This is either a new high in midnight snacking, or a new low. Surely, it’s nothing in between.
Here’s what’s happening.
Brioche bread + peanut butter and jelly + battered and fried + coated in cinnamon and sugar.
It’s part donut and part sandwich, from the brilliant pages of Sarah Coates’ new book, The Sugar Hit.
It’s really greedy, what we’re doing to this beautiful brioche.
Brioche is incredible on its own. Sweet, eggy, soft. Adding pb + j, and frying the beautiful bread…? Almost rude. So delicious, but really, almost rude.
Brioche is sliced thick. Really thick. Crust removed, if you’d like. Peanut butter smeared, if you please.

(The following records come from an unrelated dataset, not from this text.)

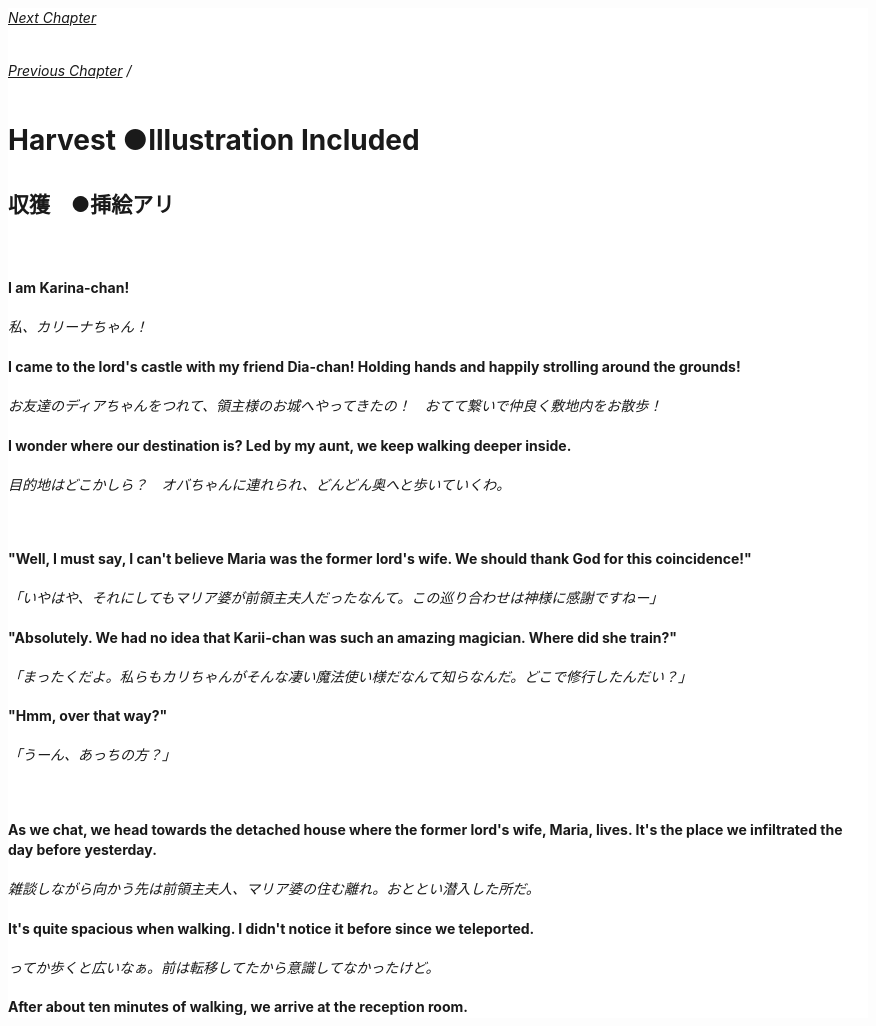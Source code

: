 ###### [Next Chapter](./chapter_0063.md)
###### [Previous Chapter](./chapter_0061.md)&nbsp;/&nbsp;

# Harvest ●Illustration Included

## 収獲　●挿絵アリ

&nbsp;

#### I am Karina-chan!

*私、カリーナちゃん！*

#### I came to the lord's castle with my friend Dia-chan! Holding hands and happily strolling around the grounds!

*お友達のディアちゃんをつれて、領主様のお城へやってきたの！　おてて繋いで仲良く敷地内をお散歩！*

#### I wonder where our destination is? Led by my aunt, we keep walking deeper inside.

*目的地はどこかしら？　オバちゃんに連れられ、どんどん奥へと歩いていくわ。*

&nbsp;

#### "Well, I must say, I can't believe Maria was the former lord's wife. We should thank God for this coincidence!"

*「いやはや、それにしてもマリア婆が前領主夫人だったなんて。この巡り合わせは神様に感謝ですねー」*

#### "Absolutely. We had no idea that Karii-chan was such an amazing magician. Where did she train?"

*「まったくだよ。私らもカリちゃんがそんな凄い魔法使い様だなんて知らなんだ。どこで修行したんだい？」*

#### "Hmm, over that way?"

*「うーん、あっちの方？」*

&nbsp;

#### As we chat, we head towards the detached house where the former lord's wife, Maria, lives. It's the place we infiltrated the day before yesterday.

*雑談しながら向かう先は前領主夫人、マリア婆の住む離れ。おととい潜入した所だ。*

#### It's quite spacious when walking. I didn't notice it before since we teleported.

*ってか歩くと広いなぁ。前は転移してたから意識してなかったけど。*

#### After about ten minutes of walking, we arrive at the reception room.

Jam in the center, and the sandwiches are sandwiched. Pressed along the edges to make sure the sandwich is sealed.
The batter is simple. Egg, milk, flour, and a bit of water.
Oil is heated in a medium saucepan to 340 degrees F.

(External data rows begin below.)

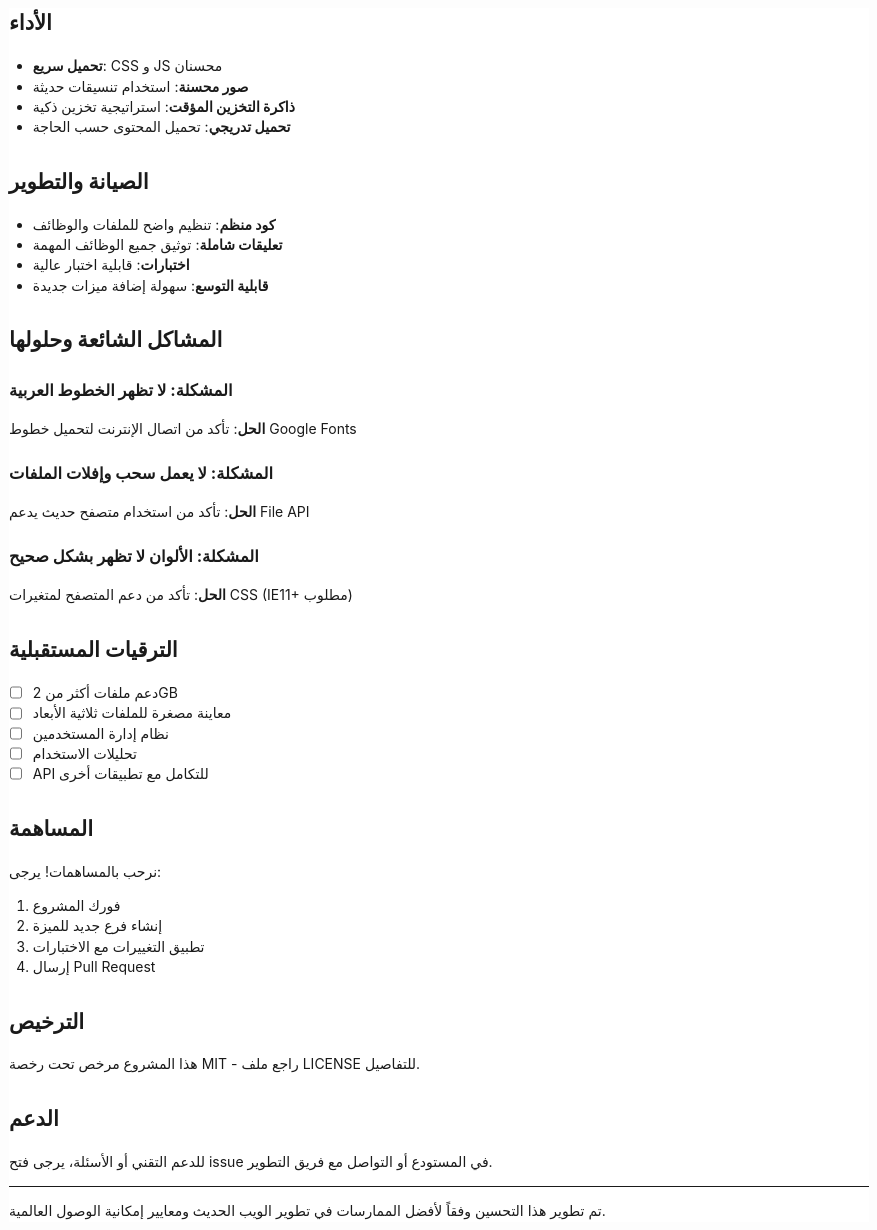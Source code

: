 ## الأداء
- **تحميل سريع**: CSS و JS محسنان
- **صور محسنة**: استخدام تنسيقات حديثة
- **ذاكرة التخزين المؤقت**: استراتيجية تخزين ذكية
- **تحميل تدريجي**: تحميل المحتوى حسب الحاجة

## الصيانة والتطوير
- **كود منظم**: تنظيم واضح للملفات والوظائف
- **تعليقات شاملة**: توثيق جميع الوظائف المهمة
- **اختبارات**: قابلية اختبار عالية
- **قابلية التوسع**: سهولة إضافة ميزات جديدة

## المشاكل الشائعة وحلولها

### المشكلة: لا تظهر الخطوط العربية
**الحل**: تأكد من اتصال الإنترنت لتحميل خطوط Google Fonts

### المشكلة: لا يعمل سحب وإفلات الملفات
**الحل**: تأكد من استخدام متصفح حديث يدعم File API

### المشكلة: الألوان لا تظهر بشكل صحيح
**الحل**: تأكد من دعم المتصفح لمتغيرات CSS (IE11+ مطلوب)

## الترقيات المستقبلية
- [ ] دعم ملفات أكثر من 2GB
- [ ] معاينة مصغرة للملفات ثلاثية الأبعاد
- [ ] نظام إدارة المستخدمين
- [ ] تحليلات الاستخدام
- [ ] API للتكامل مع تطبيقات أخرى

## المساهمة
نرحب بالمساهمات! يرجى:
1. فورك المشروع
2. إنشاء فرع جديد للميزة
3. تطبيق التغييرات مع الاختبارات
4. إرسال Pull Request

## الترخيص
هذا المشروع مرخص تحت رخصة MIT - راجع ملف LICENSE للتفاصيل.

## الدعم
للدعم التقني أو الأسئلة، يرجى فتح issue في المستودع أو التواصل مع فريق التطوير.

---

تم تطوير هذا التحسين وفقاً لأفضل الممارسات في تطوير الويب الحديث ومعايير إمكانية الوصول العالمية.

Just before the sandwiches are fried, seconds before… we coat the sealed sandwiches in egg batter, using the moisture from the batter to further seal the sandwich.

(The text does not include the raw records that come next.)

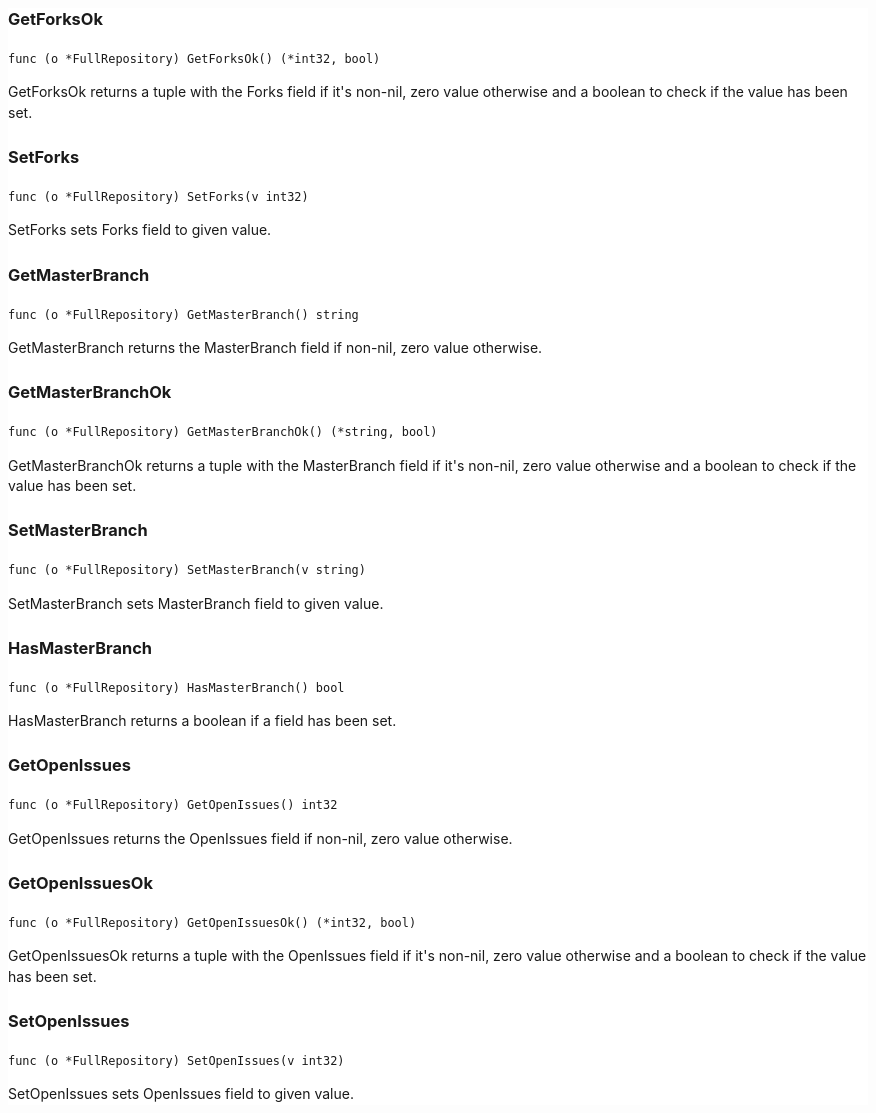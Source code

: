 ### GetForksOk

`func (o *FullRepository) GetForksOk() (*int32, bool)`

GetForksOk returns a tuple with the Forks field if it's non-nil, zero value otherwise
and a boolean to check if the value has been set.

### SetForks

`func (o *FullRepository) SetForks(v int32)`

SetForks sets Forks field to given value.


### GetMasterBranch

`func (o *FullRepository) GetMasterBranch() string`

GetMasterBranch returns the MasterBranch field if non-nil, zero value otherwise.

### GetMasterBranchOk

`func (o *FullRepository) GetMasterBranchOk() (*string, bool)`

GetMasterBranchOk returns a tuple with the MasterBranch field if it's non-nil, zero value otherwise
and a boolean to check if the value has been set.

### SetMasterBranch

`func (o *FullRepository) SetMasterBranch(v string)`

SetMasterBranch sets MasterBranch field to given value.

### HasMasterBranch

`func (o *FullRepository) HasMasterBranch() bool`

HasMasterBranch returns a boolean if a field has been set.

### GetOpenIssues

`func (o *FullRepository) GetOpenIssues() int32`

GetOpenIssues returns the OpenIssues field if non-nil, zero value otherwise.

### GetOpenIssuesOk

`func (o *FullRepository) GetOpenIssuesOk() (*int32, bool)`

GetOpenIssuesOk returns a tuple with the OpenIssues field if it's non-nil, zero value otherwise
and a boolean to check if the value has been set.

### SetOpenIssues

`func (o *FullRepository) SetOpenIssues(v int32)`

SetOpenIssues sets OpenIssues field to given value.
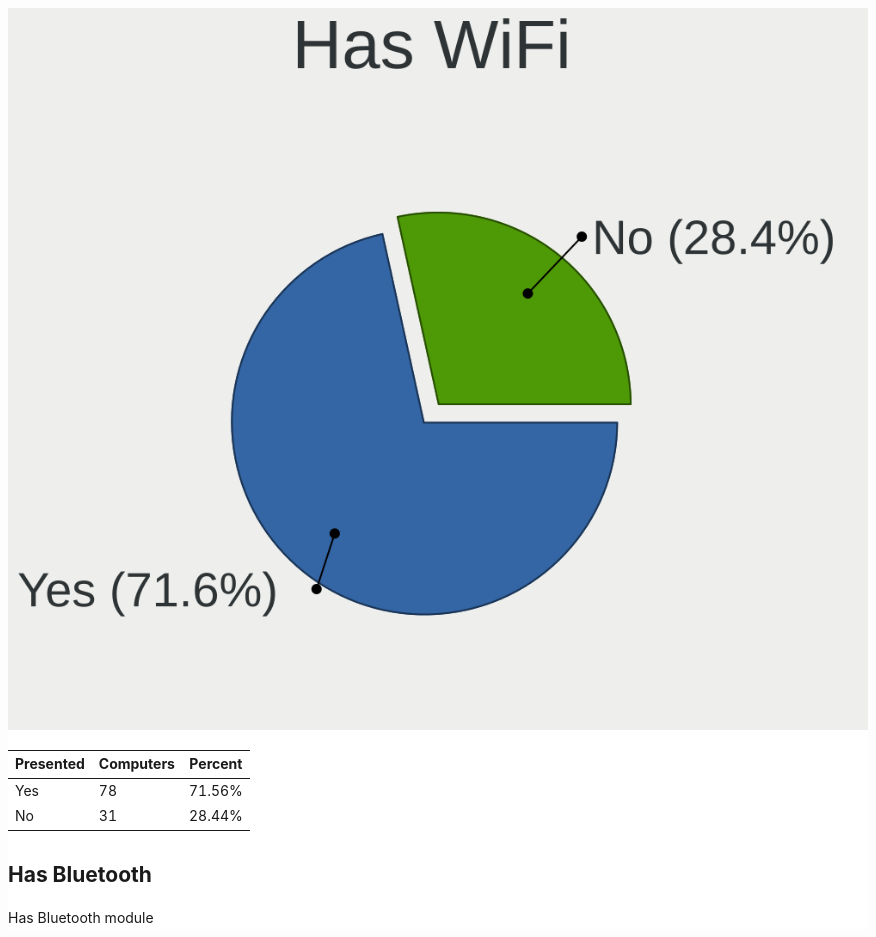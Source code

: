 ![Has WiFi](./All/images/pie_chart/node_has_wifi.svg)


| Presented | Computers | Percent |
|-----------|-----------|---------|
| Yes       | 78        | 71.56%  |
| No        | 31        | 28.44%  |

Has Bluetooth
-------------

Has Bluetooth module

Fried until golden on each side, lifted from the hot oil, and tossed in cinnamon sugar.
Sliced in half and there’s no time to waste.
Warm, sugary, soft, and comforting.
It’s the perfect midnight snack! Seriously. BEYOND.Print
Easy PB+J Sandwich Donuts
- Yield: 2
For the Sandwiches
- 4 (1/2 – 3/4 inch thick) slices brioche bread
- 1/4 cup smooth peanut butter
- 1/4 cup strawberry jam
- canola oil for frying
For the Batter
- 2 large eggs
- 1/3 cup all-purpose flour
- 1/3 cup whole milk
- 2 tablespoons water
For the Coating
- 3/4 cup granulated sugar, for topping
- 1/2 teaspoon ground cinnamon, for topping
- To make the battery in a small bowl whisk together eggs, flour, milk, and water. The batter will have a drippy thickness, but try to whisk out most of the lumps. Set aside.
- Next, slice the brioche and cut off the crusts if you’d like. Dollop about 2 tablespoons of peanut butter into the center of two slices of bread. Top with about 2 tablespoons of strawberry jam. Top with the remaining pieces of brioche, and lightly press around the edges so the peanut butter and jam don’t seep out.
- In a medium and shallow bowl or plate, stir together sugar and cinnamon.
- In a medium saucepan, heat about 2 inches of canola oil. Use a fry thermometer to bring the oil up to 340 degrees F.
- Have a plate covered with paper towels and a wire rack ready.
- Working quickly, take a brioche sandwich and quickly dip it in the batter, baking sure to further press and seal the edges as they become moistened. Carefully lower the sandwich into the oil and cook for about 45 seconds on each side, or until golden. Remove the sandwich with a slotted spoon and place on the paper towels to drain for a few seconds. While still warm, flip into the cinnamon sugar mixture until coated on all sides. Serve immediately. They’re delicious warm!